Despite the verbiage to justify this intervention, Washington is not motivated by humanitarian concerns for Jewish lives. The U.S. government is propping up the most important proxy force that it has to maintain its control of the Middle East after that proxy’s weakness were exposed by the ongoing heroic Palestinian uprising.
$260 billion in U.S. aid
Israel is a tiny country whose population is roughly equal to that of New York City. Some nine million live within the Israeli green line — seven million Jews, two million Palestinians — yet it is the biggest recipient of U.S. aid in the world since World War ll. In that time, Israel has received more than $260 billion, mostly in military aid, plus $10 billion more for missile defense systems like the Iron Dome, which the Palestinian uprising was able to circumvent.
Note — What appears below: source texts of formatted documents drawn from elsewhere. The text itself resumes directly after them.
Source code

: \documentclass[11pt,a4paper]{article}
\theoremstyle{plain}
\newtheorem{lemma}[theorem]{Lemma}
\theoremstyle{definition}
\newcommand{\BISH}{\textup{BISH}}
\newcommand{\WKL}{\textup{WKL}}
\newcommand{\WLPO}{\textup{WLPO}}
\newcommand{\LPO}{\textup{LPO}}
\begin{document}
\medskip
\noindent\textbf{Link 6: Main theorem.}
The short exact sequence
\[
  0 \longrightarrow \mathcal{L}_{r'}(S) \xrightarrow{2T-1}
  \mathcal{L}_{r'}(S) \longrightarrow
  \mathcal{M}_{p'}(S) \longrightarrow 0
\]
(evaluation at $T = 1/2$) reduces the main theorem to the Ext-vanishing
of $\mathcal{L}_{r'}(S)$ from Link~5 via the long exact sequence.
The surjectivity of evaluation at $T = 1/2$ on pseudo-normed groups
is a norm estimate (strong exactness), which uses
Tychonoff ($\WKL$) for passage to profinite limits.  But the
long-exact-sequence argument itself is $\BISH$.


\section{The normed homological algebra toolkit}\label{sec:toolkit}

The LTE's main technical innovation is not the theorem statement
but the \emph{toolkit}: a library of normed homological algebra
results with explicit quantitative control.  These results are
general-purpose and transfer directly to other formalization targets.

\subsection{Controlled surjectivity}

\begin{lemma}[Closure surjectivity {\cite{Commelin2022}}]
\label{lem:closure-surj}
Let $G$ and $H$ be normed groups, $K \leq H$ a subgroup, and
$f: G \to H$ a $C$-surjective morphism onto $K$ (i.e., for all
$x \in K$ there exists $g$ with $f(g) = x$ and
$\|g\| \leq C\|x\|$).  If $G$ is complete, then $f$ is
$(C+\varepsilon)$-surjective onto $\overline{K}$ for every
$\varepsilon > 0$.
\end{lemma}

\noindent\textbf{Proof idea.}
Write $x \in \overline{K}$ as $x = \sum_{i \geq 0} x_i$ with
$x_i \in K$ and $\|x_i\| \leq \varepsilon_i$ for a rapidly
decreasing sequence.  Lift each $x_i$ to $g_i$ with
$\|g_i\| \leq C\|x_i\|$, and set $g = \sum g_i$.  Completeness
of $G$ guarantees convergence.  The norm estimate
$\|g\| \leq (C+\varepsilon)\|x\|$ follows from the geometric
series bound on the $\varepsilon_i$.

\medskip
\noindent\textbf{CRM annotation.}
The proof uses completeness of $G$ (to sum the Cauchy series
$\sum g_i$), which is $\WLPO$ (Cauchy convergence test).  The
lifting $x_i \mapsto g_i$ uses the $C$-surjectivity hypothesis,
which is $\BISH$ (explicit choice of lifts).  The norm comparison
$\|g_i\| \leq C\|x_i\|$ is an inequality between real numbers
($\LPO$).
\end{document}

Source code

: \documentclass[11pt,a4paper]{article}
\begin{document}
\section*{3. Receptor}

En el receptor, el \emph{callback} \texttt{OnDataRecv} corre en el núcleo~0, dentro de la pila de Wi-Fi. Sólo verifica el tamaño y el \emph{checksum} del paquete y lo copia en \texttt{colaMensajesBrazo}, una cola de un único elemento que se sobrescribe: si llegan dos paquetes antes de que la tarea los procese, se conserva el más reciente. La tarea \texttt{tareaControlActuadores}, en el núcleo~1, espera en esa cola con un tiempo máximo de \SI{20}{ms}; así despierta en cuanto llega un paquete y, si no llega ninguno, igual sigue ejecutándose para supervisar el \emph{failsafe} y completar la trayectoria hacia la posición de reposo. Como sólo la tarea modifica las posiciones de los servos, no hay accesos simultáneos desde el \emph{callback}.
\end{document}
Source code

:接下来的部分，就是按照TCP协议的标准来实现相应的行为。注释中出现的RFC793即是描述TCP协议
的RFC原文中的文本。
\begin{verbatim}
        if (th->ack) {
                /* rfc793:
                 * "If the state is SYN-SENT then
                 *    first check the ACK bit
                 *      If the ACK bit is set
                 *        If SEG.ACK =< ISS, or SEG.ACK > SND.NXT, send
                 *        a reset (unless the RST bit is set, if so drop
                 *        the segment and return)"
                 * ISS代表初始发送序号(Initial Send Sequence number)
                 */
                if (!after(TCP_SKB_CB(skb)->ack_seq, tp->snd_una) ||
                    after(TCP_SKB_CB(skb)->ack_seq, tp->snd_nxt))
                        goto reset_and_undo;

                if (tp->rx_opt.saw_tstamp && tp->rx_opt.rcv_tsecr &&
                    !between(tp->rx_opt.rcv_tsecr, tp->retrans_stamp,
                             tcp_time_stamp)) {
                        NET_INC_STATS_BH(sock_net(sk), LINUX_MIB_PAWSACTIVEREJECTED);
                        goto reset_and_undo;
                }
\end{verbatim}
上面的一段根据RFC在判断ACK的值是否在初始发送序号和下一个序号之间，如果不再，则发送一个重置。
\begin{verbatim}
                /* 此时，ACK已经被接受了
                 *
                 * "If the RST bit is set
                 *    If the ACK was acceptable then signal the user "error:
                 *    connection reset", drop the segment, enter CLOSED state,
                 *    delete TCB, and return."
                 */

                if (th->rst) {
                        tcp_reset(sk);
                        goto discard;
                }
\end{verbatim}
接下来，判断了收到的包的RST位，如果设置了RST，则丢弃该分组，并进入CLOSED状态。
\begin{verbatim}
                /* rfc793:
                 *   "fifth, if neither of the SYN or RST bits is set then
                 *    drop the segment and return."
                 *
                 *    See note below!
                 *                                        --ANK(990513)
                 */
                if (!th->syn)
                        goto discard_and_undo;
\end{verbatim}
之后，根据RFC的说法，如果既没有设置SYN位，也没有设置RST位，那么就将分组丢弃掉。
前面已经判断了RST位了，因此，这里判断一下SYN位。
This money is not for development. It is to wage war on progressive governments and liberation struggles in the region, especially the Palestinians. Israel is a strategic outpost of Western and especially U.S. imperialism and has been from its creation. It is crucial to Washington’s empire. The giant Pentagon buildup with its more than 700 bases worldwide, was largely built upon the control of Middle Eastern oil which Israel helps it maintain. This is why Democratic and Republican administrations may disagree on many things, but never on support for Israel.
What is the history?
Palestine was at the center of what the West calls the Middle East, the bridgeway between the continents of Africa, Asia and Europe, and one of the most oil-rich areas of the world.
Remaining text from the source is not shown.